Concerned with Eleven Plus marks and desired school placement for the ‘gifted and bright’, with CSEC results and CAPE Scholarships and Exhibitions, we lost track of the real goals of formal schooling. In fact, the Scholarship and Exhibition money seemed to matter more than the virtues of true scholarship.

Another factor affecting Barbadian schools over the past two decades is the deteriorating wider culture in which nearly all had to function. Gladstone Holder used to quote Colm Brogan’s notion that, qualitatively, school systems hardly ever function above the cultural environment in which they operate. It should not surprise us that the violence in the wider Barbados is being replicated in our schools. Indeed, the two are now intricately connected.

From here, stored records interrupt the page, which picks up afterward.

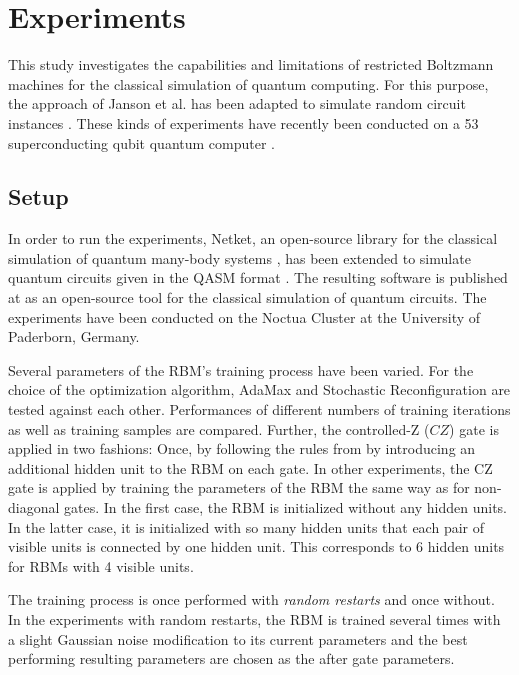 \chapter{Experiments}
\label{sec:experiments}

This study investigates the capabilities and limitations of restricted Boltzmann machines
for the classical simulation of quantum computing. For this purpose, the approach of Janson 
et al. \cite{jnsson2018neuralnetwork} has been adapted to simulate random circuit instances \cite{Boixo2018supremacy}.
These kinds of experiments have recently been conducted on a 53 superconducting qubit quantum computer \cite{martines2019supremacy}.

\section{Setup}
\label{sec:setup}

In order to run the experiments, Netket, an open-source library for the classical simulation of quantum 
many-body systems \cite{netket2019}, has been extended to simulate quantum circuits given in the QASM format \cite{cross2017open}. The resulting 
software is published at \cite{} as an open-source tool for the classical simulation 
of quantum circuits. The experiments have been conducted on the Noctua Cluster at the University of Paderborn, Germany.

Several parameters of the RBM's training process have been varied. For the choice of the optimization algorithm, AdaMax and 
Stochastic Reconfiguration are tested against each other. Performances of different numbers of training iterations 
as well as training samples are compared. Further, the controlled-Z ($CZ$) gate is applied in two fashions: Once, 
by following the rules from \cite{jnsson2018neuralnetwork} by introducing an additional hidden unit to the RBM on each gate. In other 
experiments, the CZ gate is applied by training the parameters of the RBM the same way as for 
non-diagonal gates. In the first case, the RBM is initialized without any hidden units. In the latter 
case, it is initialized with so many hidden units that each pair of visible units is connected 
by one hidden unit. This corresponds to 6 hidden units for RBMs with 4 visible units.

The training process is once performed with \textit{random restarts} and once without. 
In the experiments with random restarts, the RBM is trained several times with a slight Gaussian noise modification to its 
current parameters and the best performing resulting parameters are chosen as the after gate parameters. 

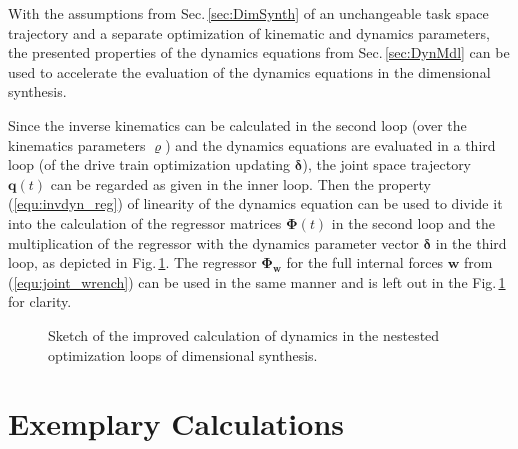 \documentclass{svproc}
\newcommand{\bm}[1]{\boldsymbol{#1}}
\begin{document}
With the assumptions from Sec.\,\ref{sec:DimSynth} of an unchangeable task space trajectory and a separate optimization of kinematic and dynamics parameters, the presented properties of the dynamics equations from Sec.\,\ref{sec:DynMdl} can be used to accelerate the evaluation of the dynamics equations in the dimensional synthesis.

Since the inverse kinematics can be calculated in the second loop (over the kinematics parameters $\bm{\varrho}$) and the dynamics equations are evaluated in a third loop (of the drive train optimization updating $\bm{\delta}$), the joint space trajectory $\bm{q}(t)$ can be regarded as given in the inner loop.
Then the property (\ref{equ:invdyn_reg}) of linearity of the dynamics equation can be used to divide it into the calculation of the regressor matrices $\bm{\Phi}(t)$ in the second loop and the multiplication of the regressor with the dynamics parameter vector  $\bm{\delta}$ in the third loop, as depicted in Fig.\,\ref{fig:dimsynth_dyn_plin}.
The regressor $\bm{\Phi}_{\bm{w}}$ for the full internal forces $\bm{w}$ from (\ref{equ:joint_wrench}) can be used in the same manner and is left out in the Fig.\,\ref{fig:dimsynth_dyn_plin} for clarity.

\begin{figure}[tb]
    
    \caption{Sketch of the improved calculation of dynamics in the nestested optimization loops of dimensional synthesis.}
    \label{fig:dimsynth_dyn_plin}
\end{figure} 




\section{Exemplary Calculations}
\label{sec:Example}
\end{document}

A priest recently stated that the criminal element was recruiting schoolboys into its employ.

The present goings-on in many of our schools are a reflection of Barbados’ declining culture that is pejoratively affecting all of us. Our values, attitudes and sensibilities have atrophied. The pervasive ZR culture and other influences have adversely affected our children’s behaviours in and out of the classroom. Many teachers are at their wits’ end in a profession that is increasingly hard put to co-opt and retain the kinds of intellects and minds needed to achieve the lofty educational goals we say we want.

In recent times, some heart-wrenching stories have emerged concerning the conduct of some of our school-age children. One such involved gambling on a school corridor that led to a fatal stabbing. Recently, the mother of a twelve-year-old girl requested protection from the Police and the Ministry of Education after her daughter was “beaten and stripped naked” by a group of teenage girls while attending a social function at a secondary school. On Friday January 13, there was an altercation between two 15-year-old boys. One student received stab injuries to the back, face and shoulders. A report on the incident stated that where the stabbing occurred “blood soaked tissue and rags were observed on a chair.” If these circumstances reflect the state of our school culture, how are so-called ‘Academies of Excellence’ going to emerge from any proposed educational reform?

With all this mayhem in some of our schools, the Barbados Ministry of Education is concerning itself with ‘A National Grooming Policy’, including inexplicable issues of ‘gender identity’ and ‘gender neutrality.’ With a fatal stabbing, a beating and stripping naked of a 12-year-old girl and three stab wounds to a 15-year-old boy, one might think that grooming, gender identification and something called ‘gender neutrality’ would be the last of the Ministry’s concerns.

Is the problem with our school children the fact that they are not sure of their gender or that the school, like the society, is not capable of establishing a set of core behavioural norms? One would think that the teaching and learning environment would be a prime issue. After all, that is what school is built to achieve.

If things are as bad as they might appear, the question is how damaged are our school cultures? In this environment, are students truly receptive to qualitative learning and are teachers displaying the capacity and willingness to teach and teach well? Since the controversial IDB survey, the Ministry Of Education seems to be progressively losing its central focus. Or are all the problems in schools and society just too much for all of us?

Ralph Jemmott is a retired educator and regular contributor on social issues.